Promoter-GUS-staining of NTT isoforms
Our aim is to identify the function of plastidic nucleotide transporters on the biochemical and physiological level. To characterize these highly hydrophobic membrane proteins we routinely synthesize this group of transporters heterologously in Escherichia coli (Tjaden et al., 1998). It turned out that biochemical properties of recombinant NTT-proteins closely resemble characteristics of authentic proteins in their native membranes (Neuhaus et al., 1998). First structure/function analysis allowed to identify some amino acid residues critical for function (Trentmann et al., 1999).

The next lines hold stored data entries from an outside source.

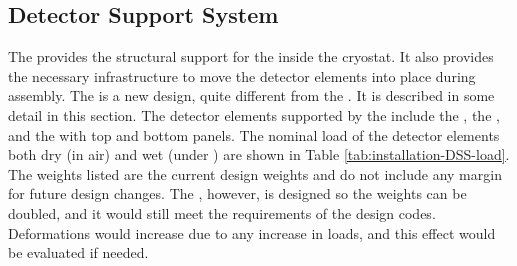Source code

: \subsection{Detector Support System}
\label{sec:fdsp-tc-infr-dss}

The  provides the structural support for the  inside the cryostat.  
It also provides the necessary infrastructure to move the detector elements into place during
assembly. 
The  is a new design, quite different from the  . It is described in some detail in this
section. 
The detector elements supported by the  include the , the , and the  with top and bottom  panels. The nominal load of the detector elements both dry (in air) and wet (under ) are shown in Table \ref{tab:installation-DSS-load}. The weights listed are the current design weights and do not include any margin for future design changes.  
The , however, is designed so the weights can be doubled, and it would still meet the requirements of the design codes.  
Deformations would increase due to any increase in loads, and this effect would be evaluated if needed.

Physiological implication of plastidic ATP/ADP-transporters have been studied on sense or antisense potato plants (Tjaden et al., 1998) and on knock out plants from Arabidopsis (Reiser et al., 2005). It turned out that the plastidic ATP supply via NTT in potato tubers excert superior control on the rate of starch biosynthesis (Tjaden et al., 1998). In contrast, in Arabidopsis double knock out plants, lacking both functional NTT genes, the level of storage lipid is only reduced by about 40 % of the wildtype level (Reiser et al., 2005). This clearly reveals that the contribution of plastidic ATP/ADP-transport to accumulation of main storage products is strongly species specific. It appears remarkable that Arabidopsis plants with strongly reduced levels of plastidic ATP-import capacity show spontaneous lesions in leaves (unpublished) indicating that alterations in plastid energy metabolism strongly affect plant development.
NTT proteins in bacteria:
The occurrence of transport proteins structurally and functionally similar to plastidic ATP/ADP-transporter in bacteria is fascinating. In fact, up to now bacterial nucleotide transport catalysed by NTT-proteins is limited to obligate intracellular species (Winkler and Neuhaus 1999). We discovered that human pathogenic Chlamydia species contain two NTT isoforms. One acts as a typical ATP/ADP exchanger (connecting host cell energy metabolism to the impaired metabolic machinery of the pathogen), the other is a proton driven nucleoside triphosphate uniporter (Tjaden et al., 1999). The discovery of plastidic ATP/ADP transporters in “primitive” plants like Cyanophora paradoxa (Linka et al., 2003) led us first suppose that this gene originated during plant development. However, detailed phylogenetic analysis clearly indicates that this gene originated in chlamydial ancestors and was horizontally transferred to other bacteria and plants (Schmitz-Esser et al., 2004).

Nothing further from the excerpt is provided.